*DATA PROVIDED:*
= = = = = = =

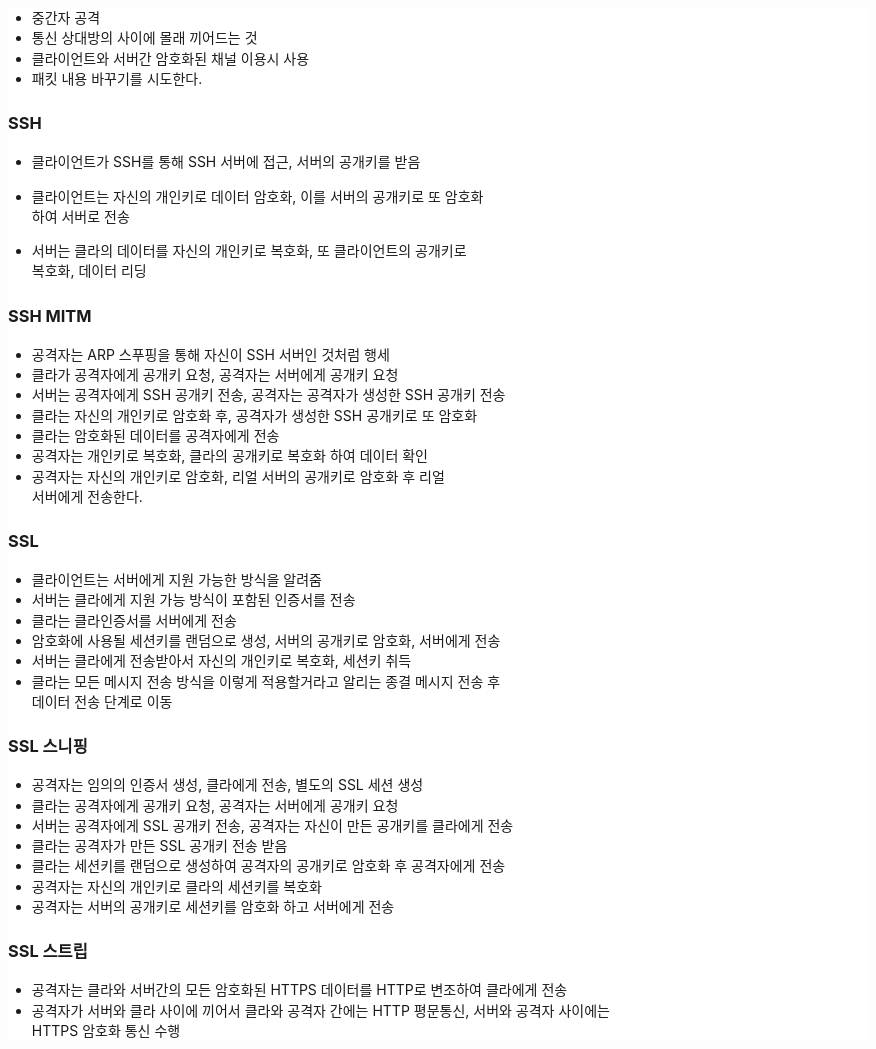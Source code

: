 - 중간자 공격
- 통신 상대방의 사이에 몰래 끼어드는 것
- 클라이언트와 서버간 암호화된 채널 이용시 사용
- 패킷 내용 바꾸기를 시도한다.



### SSH 

- 클라이언트가 SSH를 통해 SSH 서버에 접근, 서버의 공개키를 받음

- 클라이언트는 자신의 개인키로 데이터 암호화, 이를 서버의 공개키로 또 암호화<br> 하여 서버로 전송

- 서버는 클라의 데이터를 자신의 개인키로 복호화, 또 클라이언트의 공개키로<br> 복호화, 데이터 리딩

  

### SSH MITM

- 공격자는 ARP 스푸핑을 통해 자신이 SSH 서버인 것처럼 행세
- 클라가 공격자에게 공개키 요청, 공격자는 서버에게 공개키 요청
- 서버는 공격자에게 SSH 공개키 전송, 공격자는 공격자가 생성한 SSH 공개키 전송
- 클라는 자신의 개인키로 암호화 후, 공격자가 생성한 SSH 공개키로 또 암호화
- 클라는 암호화된 데이터를 공격자에게 전송
- 공격자는 개인키로 복호화, 클라의 공개키로 복호화 하여 데이터 확인
- 공격자는 자신의 개인키로 암호화, 리얼 서버의 공개키로 암호화 후 리얼<br> 서버에게 전송한다.



### SSL

- 클라이언트는 서버에게 지원 가능한 방식을 알려줌
- 서버는 클라에게 지원 가능 방식이 포함된 인증서를 전송
- 클라는 클라인증서를 서버에게 전송
- 암호화에 사용될 세션키를 랜덤으로 생성, 서버의 공개키로 암호화, 서버에게 전송
- 서버는 클라에게 전송받아서 자신의 개인키로 복호화, 세션키 취득
- 클라는 모든 메시지 전송 방식을 이렇게 적용할거라고 알리는 종결 메시지 전송 후 <br> 데이터 전송 단계로 이동



### SSL 스니핑

- 공격자는 임의의 인증서 생성, 클라에게 전송, 별도의 SSL 세션 생성
- 클라는 공격자에게 공개키 요청, 공격자는 서버에게 공개키 요청
- 서버는 공격자에게 SSL 공개키 전송, 공격자는 자신이 만든 공개키를 클라에게 전송
- 클라는 공격자가 만든 SSL 공개키 전송 받음
- 클라는 세션키를 랜덤으로 생성하여 공격자의 공개키로 암호화 후 공격자에게 전송
- 공격자는 자신의 개인키로 클라의 세션키를 복호화
- 공격자는 서버의 공개키로 세션키를 암호화 하고 서버에게 전송



### SSL 스트립

- 공격자는 클라와 서버간의 모든 암호화된 HTTPS 데이터를 HTTP로 변조하여 클라에게 전송
- 공격자가 서버와 클라 사이에 끼어서 클라와 공격자 간에는 HTTP 평문통신, 서버와 공격자 사이에는<br> HTTPS 암호화 통신 수행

= = = = = = =

*AIM OF THE EXERCISE:* Leave every image out, and retype the material exactly.

*EXERCISE RESULT:*
Source code

: - 중간자 공격
- 통신 상대방의 사이에 몰래 끼어드는 것
- 클라이언트와 서버간 암호화된 채널 이용시 사용
- 패킷 내용 바꾸기를 시도한다.



### SSH 

- 클라이언트가 SSH를 통해 SSH 서버에 접근, 서버의 공개키를 받음

- 클라이언트는 자신의 개인키로 데이터 암호화, 이를 서버의 공개키로 또 암호화<br> 하여 서버로 전송

- 서버는 클라의 데이터를 자신의 개인키로 복호화, 또 클라이언트의 공개키로<br> 복호화, 데이터 리딩

  

### SSH MITM

- 공격자는 ARP 스푸핑을 통해 자신이 SSH 서버인 것처럼 행세
- 클라가 공격자에게 공개키 요청, 공격자는 서버에게 공개키 요청
- 서버는 공격자에게 SSH 공개키 전송, 공격자는 공격자가 생성한 SSH 공개키 전송
- 클라는 자신의 개인키로 암호화 후, 공격자가 생성한 SSH 공개키로 또 암호화
- 클라는 암호화된 데이터를 공격자에게 전송
- 공격자는 개인키로 복호화, 클라의 공개키로 복호화 하여 데이터 확인
- 공격자는 자신의 개인키로 암호화, 리얼 서버의 공개키로 암호화 후 리얼<br> 서버에게 전송한다.



### SSL

- 클라이언트는 서버에게 지원 가능한 방식을 알려줌
- 서버는 클라에게 지원 가능 방식이 포함된 인증서를 전송
- 클라는 클라인증서를 서버에게 전송
- 암호화에 사용될 세션키를 랜덤으로 생성, 서버의 공개키로 암호화, 서버에게 전송
- 서버는 클라에게 전송받아서 자신의 개인키로 복호화, 세션키 취득
- 클라는 모든 메시지 전송 방식을 이렇게 적용할거라고 알리는 종결 메시지 전송 후 <br> 데이터 전송 단계로 이동



### SSL 스니핑

- 공격자는 임의의 인증서 생성, 클라에게 전송, 별도의 SSL 세션 생성
- 클라는 공격자에게 공개키 요청, 공격자는 서버에게 공개키 요청
- 서버는 공격자에게 SSL 공개키 전송, 공격자는 자신이 만든 공개키를 클라에게 전송
- 클라는 공격자가 만든 SSL 공개키 전송 받음
- 클라는 세션키를 랜덤으로 생성하여 공격자의 공개키로 암호화 후 공격자에게 전송
- 공격자는 자신의 개인키로 클라의 세션키를 복호화
- 공격자는 서버의 공개키로 세션키를 암호화 하고 서버에게 전송



### SSL 스트립

- 공격자는 클라와 서버간의 모든 암호화된 HTTPS 데이터를 HTTP로 변조하여 클라에게 전송
- 공격자가 서버와 클라 사이에 끼어서 클라와 공격자 간에는 HTTP 평문통신, 서버와 공격자 사이에는<br> HTTPS 암호화 통신 수행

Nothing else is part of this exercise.